## WHAT YOU WILL DO
Where a line below has the string "documentclass" in it, include it in the count, and give that count alone.

## RECORDS PROVIDED
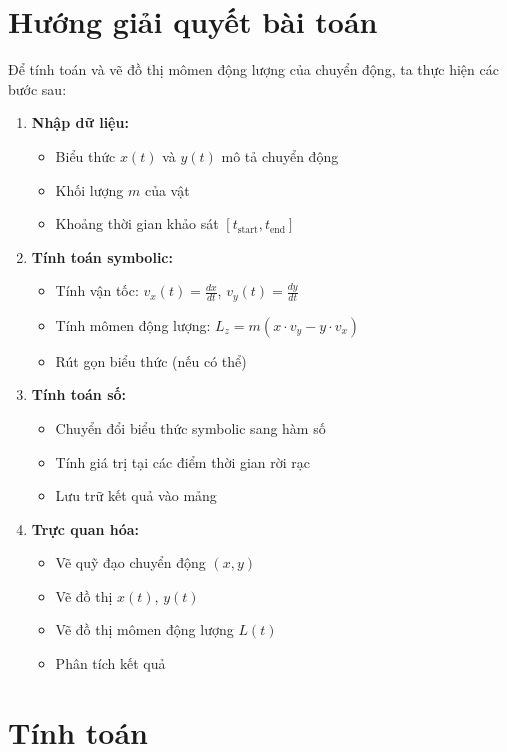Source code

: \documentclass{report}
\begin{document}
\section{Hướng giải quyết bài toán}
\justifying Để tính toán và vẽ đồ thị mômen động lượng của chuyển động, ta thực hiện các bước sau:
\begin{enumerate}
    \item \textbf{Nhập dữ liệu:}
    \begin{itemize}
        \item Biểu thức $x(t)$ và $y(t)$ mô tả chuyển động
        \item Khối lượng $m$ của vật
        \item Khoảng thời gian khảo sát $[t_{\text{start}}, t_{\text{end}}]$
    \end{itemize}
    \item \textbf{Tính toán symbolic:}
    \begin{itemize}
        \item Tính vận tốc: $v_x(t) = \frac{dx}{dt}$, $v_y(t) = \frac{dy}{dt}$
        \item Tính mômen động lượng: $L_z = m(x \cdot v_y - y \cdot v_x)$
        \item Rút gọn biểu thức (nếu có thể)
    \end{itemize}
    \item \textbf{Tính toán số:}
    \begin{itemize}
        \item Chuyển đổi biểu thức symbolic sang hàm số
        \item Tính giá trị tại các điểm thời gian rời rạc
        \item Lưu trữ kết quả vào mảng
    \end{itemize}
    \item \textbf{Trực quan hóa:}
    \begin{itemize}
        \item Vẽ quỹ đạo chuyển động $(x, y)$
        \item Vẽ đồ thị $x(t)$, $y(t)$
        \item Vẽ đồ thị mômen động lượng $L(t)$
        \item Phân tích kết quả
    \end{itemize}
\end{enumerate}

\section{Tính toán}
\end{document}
==
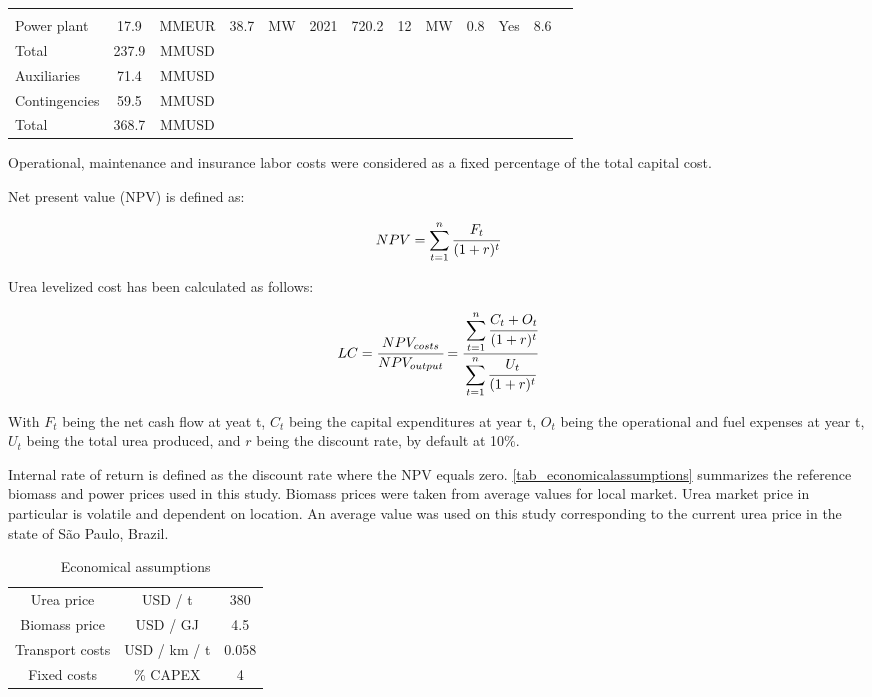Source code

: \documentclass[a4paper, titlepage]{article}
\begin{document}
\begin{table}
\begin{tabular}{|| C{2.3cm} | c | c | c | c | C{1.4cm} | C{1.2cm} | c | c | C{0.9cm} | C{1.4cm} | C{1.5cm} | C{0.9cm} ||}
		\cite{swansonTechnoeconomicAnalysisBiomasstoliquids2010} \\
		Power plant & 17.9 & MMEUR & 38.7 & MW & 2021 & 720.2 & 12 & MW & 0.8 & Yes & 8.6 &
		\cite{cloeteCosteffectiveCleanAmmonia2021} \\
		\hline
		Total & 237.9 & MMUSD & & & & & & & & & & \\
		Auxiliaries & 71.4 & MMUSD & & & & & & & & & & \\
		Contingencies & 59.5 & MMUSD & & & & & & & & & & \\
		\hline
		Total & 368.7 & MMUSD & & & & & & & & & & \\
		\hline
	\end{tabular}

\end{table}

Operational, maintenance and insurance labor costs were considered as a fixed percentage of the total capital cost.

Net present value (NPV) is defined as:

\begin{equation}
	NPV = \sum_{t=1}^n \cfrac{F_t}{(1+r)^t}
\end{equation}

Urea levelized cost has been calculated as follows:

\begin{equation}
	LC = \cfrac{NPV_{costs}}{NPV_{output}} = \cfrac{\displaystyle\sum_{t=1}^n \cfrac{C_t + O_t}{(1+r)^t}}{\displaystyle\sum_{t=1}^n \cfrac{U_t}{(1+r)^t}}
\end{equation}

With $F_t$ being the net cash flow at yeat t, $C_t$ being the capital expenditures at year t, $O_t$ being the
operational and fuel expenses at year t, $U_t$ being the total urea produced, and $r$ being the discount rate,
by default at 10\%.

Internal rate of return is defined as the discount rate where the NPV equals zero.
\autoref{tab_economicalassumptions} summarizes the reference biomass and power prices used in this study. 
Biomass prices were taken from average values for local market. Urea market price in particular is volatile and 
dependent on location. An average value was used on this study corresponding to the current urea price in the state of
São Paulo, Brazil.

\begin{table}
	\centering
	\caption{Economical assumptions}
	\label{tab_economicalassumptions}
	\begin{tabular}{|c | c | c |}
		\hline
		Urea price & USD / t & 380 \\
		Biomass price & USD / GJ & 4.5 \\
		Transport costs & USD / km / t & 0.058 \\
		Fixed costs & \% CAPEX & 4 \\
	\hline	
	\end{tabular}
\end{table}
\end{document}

## EXERCISE RESPONSE
2